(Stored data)
··········

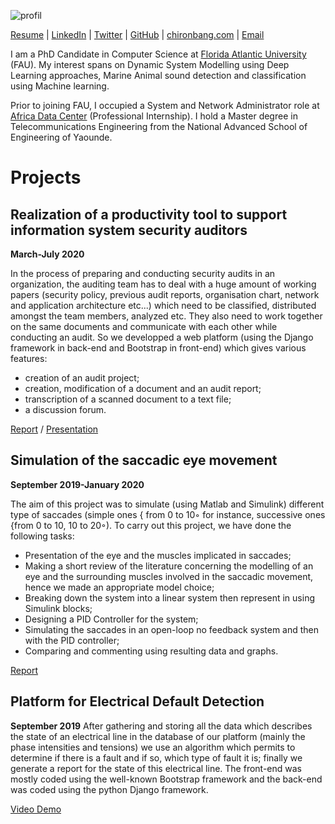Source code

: 
![profil](https://user-images.githubusercontent.com/52039386/150623083-d98234bc-e2ba-4bf9-8c45-ee1c04caf59d.jpg)

[Resume](https://github.com/chironbang/chironbang.github.io/blob/main/Resume.pdf) | [LinkedIn](https://cm.linkedin.com/in/chironbang) | [Twitter](https://twitter.com/chironbang) | [GitHub](https://github.com/chironbang) | [chironbang.com](chironbang.com) | [Email](fbangnjenjoc2021@fau.edu)


I am a PhD Candidate in Computer Science at [Florida Atlantic University](https://www.fau.edu) (FAU). My interest spans on Dynamic System Modelling using Deep Learning approaches, Marine Animal sound detection and classification using Machine learning.

Prior to joining FAU, I occupied a System and Network Administrator role at [Africa Data Center](https://www.adac.cm/) (Professional Internship). I  hold a Master degree in Telecommunications Engineering from the National Advanced School of Engineering of Yaounde.

# Projects

## Realization of a productivity tool to support information system security auditors    
**March-July 2020**

In the process of preparing and conducting security audits in an organization, the auditing team has to
deal with a huge amount of working papers (security policy, previous audit reports, organisation chart,
network and application architecture etc...) which need to be classified, distributed amongst the team
members, analyzed etc. They also need to work together on the same documents and communicate with
each other while conducting an audit. So we developped a web platform (using the Django framework
in back-end and Bootstrap in front-end) which gives various features:
- creation of an audit project;
- creation, modification of a document and an audit report;
- transcription of a scanned document to a text file;
- a discussion forum.


[Report](https://github.com/chironbang/chironbang.github.io/blob/main/Master%20Thesis.pdf) / [Presentation](https://github.com/chironbang/chironbang.github.io/blob/main/Presentation.pptx)


## Simulation of the saccadic eye movement
**September 2019-January 2020**

The aim of this project was to simulate (using Matlab and Simulink) different type of saccades (simple
ones { from 0 to 10◦ for instance, successive ones {from 0 to 10, 10 to 20◦). To carry out this project,
we have done the following tasks:
- Presentation of the eye and the muscles implicated in saccades;
- Making a short review of the literature concerning the modelling of an eye and the surrounding
muscles involved in the saccadic movement, hence we made an appropriate model choice;
- Breaking down the system into a linear system then represent in using Simulink blocks;
- Designing a PID Controller for the system;
- Simulating the saccades in an open-loop no feedback system and then with the PID controller;
- Comparing and commenting using resulting data and graphs.

[Report](https://github.com/chironbang/chironbang.github.io/blob/main/Report.pdf)

## Platform for Electrical Default Detection
**September 2019**
After gathering and storing all the data which describes the state of an electrical line in the database
of our platform (mainly the phase intensities and tensions) we use an algorithm which permits to determine if there is a fault and if so, which type of fault it is; finally we generate a report for the state
of this electrical line. The front-end was mostly coded using the well-known Bootstrap framework and
the back-end was coded using the python Django framework.

[Video Demo](https://github.com/chironbang/chironbang.github.io/blob/main/Defaults%20in%20Electrical%20Lines.mp4)
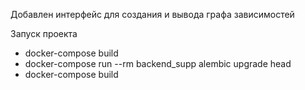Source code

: Добавлен интерфейс для создания и вывода графа зависимостей

Запуск проекта

- docker-compose build
- docker-compose run --rm backend_supp alembic upgrade head
- docker-compose build


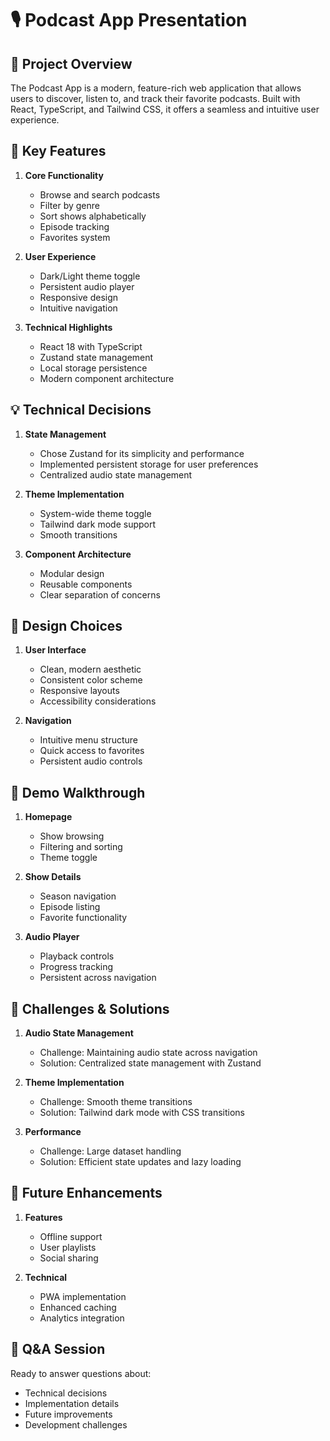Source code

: # 🎙️ Podcast App Presentation

## 🌟 Project Overview

The Podcast App is a modern, feature-rich web application that allows users to discover, listen to, and track their favorite podcasts. Built with React, TypeScript, and Tailwind CSS, it offers a seamless and intuitive user experience.

## 🎯 Key Features

1. **Core Functionality**
   - Browse and search podcasts
   - Filter by genre
   - Sort shows alphabetically
   - Episode tracking
   - Favorites system

2. **User Experience**
   - Dark/Light theme toggle
   - Persistent audio player
   - Responsive design
   - Intuitive navigation

3. **Technical Highlights**
   - React 18 with TypeScript
   - Zustand state management
   - Local storage persistence
   - Modern component architecture

## 💡 Technical Decisions

1. **State Management**
   - Chose Zustand for its simplicity and performance
   - Implemented persistent storage for user preferences
   - Centralized audio state management

2. **Theme Implementation**
   - System-wide theme toggle
   - Tailwind dark mode support
   - Smooth transitions

3. **Component Architecture**
   - Modular design
   - Reusable components
   - Clear separation of concerns

## 🎨 Design Choices

1. **User Interface**
   - Clean, modern aesthetic
   - Consistent color scheme
   - Responsive layouts
   - Accessibility considerations

2. **Navigation**
   - Intuitive menu structure
   - Quick access to favorites
   - Persistent audio controls

## 🚀 Demo Walkthrough

1. **Homepage**
   - Show browsing
   - Filtering and sorting
   - Theme toggle

2. **Show Details**
   - Season navigation
   - Episode listing
   - Favorite functionality

3. **Audio Player**
   - Playback controls
   - Progress tracking
   - Persistent across navigation

## 💪 Challenges & Solutions

1. **Audio State Management**
   - Challenge: Maintaining audio state across navigation
   - Solution: Centralized state management with Zustand

2. **Theme Implementation**
   - Challenge: Smooth theme transitions
   - Solution: Tailwind dark mode with CSS transitions

3. **Performance**
   - Challenge: Large dataset handling
   - Solution: Efficient state updates and lazy loading

## 🎯 Future Enhancements

1. **Features**
   - Offline support
   - User playlists
   - Social sharing

2. **Technical**
   - PWA implementation
   - Enhanced caching
   - Analytics integration

## 🤝 Q&A Session

Ready to answer questions about:
- Technical decisions
- Implementation details
- Future improvements
- Development challenges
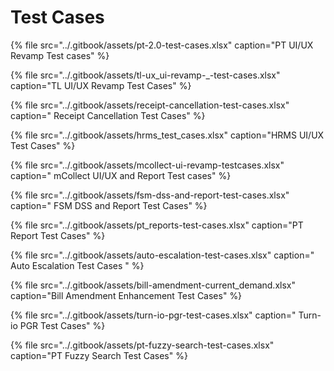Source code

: # Test Cases

{% file src="../.gitbook/assets/pt-2.0-test-cases.xlsx" caption="PT UI/UX Revamp Test cases" %}

{% file src="../.gitbook/assets/tl-ux\_ui-revamp-\_-test-cases.xlsx" caption="TL UI/UX Revamp Test Cases" %}

{% file src="../.gitbook/assets/receipt-cancellation-test-cases.xlsx" caption=" Receipt Cancellation Test Cases" %}

{% file src="../.gitbook/assets/hrms\_test\_cases.xlsx" caption="HRMS UI/UX Test Cases" %}

{% file src="../.gitbook/assets/mcollect-ui-revamp-testcases.xlsx" caption=" mCollect UI/UX and Report Test cases" %}

{% file src="../.gitbook/assets/fsm-dss-and-report-test-cases.xlsx" caption=" FSM DSS and Report Test Cases" %}

{% file src="../.gitbook/assets/pt\_reports-test-cases.xlsx" caption="PT Report Test Cases" %}

{% file src="../.gitbook/assets/auto-escalation-test-cases.xlsx" caption=" Auto Escalation Test Cases " %}

{% file src="../.gitbook/assets/bill-amendment-current\_demand.xlsx" caption="Bill Amendment Enhancement Test Cases" %}

{% file src="../.gitbook/assets/turn-io-pgr-test-cases.xlsx" caption=" Turn-io PGR Test Cases" %}

{% file src="../.gitbook/assets/pt-fuzzy-search-test-cases.xlsx" caption="PT Fuzzy Search Test Cases" %}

··········

## Work required
Quote exactly, and nothing besides, the lines from the one with "- Implementation details" through the end of the records above; include both ends and omit the pictures.

## Solution for this problem
- Implementation details
- Future improvements
- Development challenges
Source code

: # Test Cases

{% file src="../.gitbook/assets/pt-2.0-test-cases.xlsx" caption="PT UI/UX Revamp Test cases" %}

{% file src="../.gitbook/assets/tl-ux\_ui-revamp-\_-test-cases.xlsx" caption="TL UI/UX Revamp Test Cases" %}

{% file src="../.gitbook/assets/receipt-cancellation-test-cases.xlsx" caption=" Receipt Cancellation Test Cases" %}

{% file src="../.gitbook/assets/hrms\_test\_cases.xlsx" caption="HRMS UI/UX Test Cases" %}

{% file src="../.gitbook/assets/mcollect-ui-revamp-testcases.xlsx" caption=" mCollect UI/UX and Report Test cases" %}

{% file src="../.gitbook/assets/fsm-dss-and-report-test-cases.xlsx" caption=" FSM DSS and Report Test Cases" %}

{% file src="../.gitbook/assets/pt\_reports-test-cases.xlsx" caption="PT Report Test Cases" %}

{% file src="../.gitbook/assets/auto-escalation-test-cases.xlsx" caption=" Auto Escalation Test Cases " %}

{% file src="../.gitbook/assets/bill-amendment-current\_demand.xlsx" caption="Bill Amendment Enhancement Test Cases" %}

{% file src="../.gitbook/assets/turn-io-pgr-test-cases.xlsx" caption=" Turn-io PGR Test Cases" %}

{% file src="../.gitbook/assets/pt-fuzzy-search-test-cases.xlsx" caption="PT Fuzzy Search Test Cases" %}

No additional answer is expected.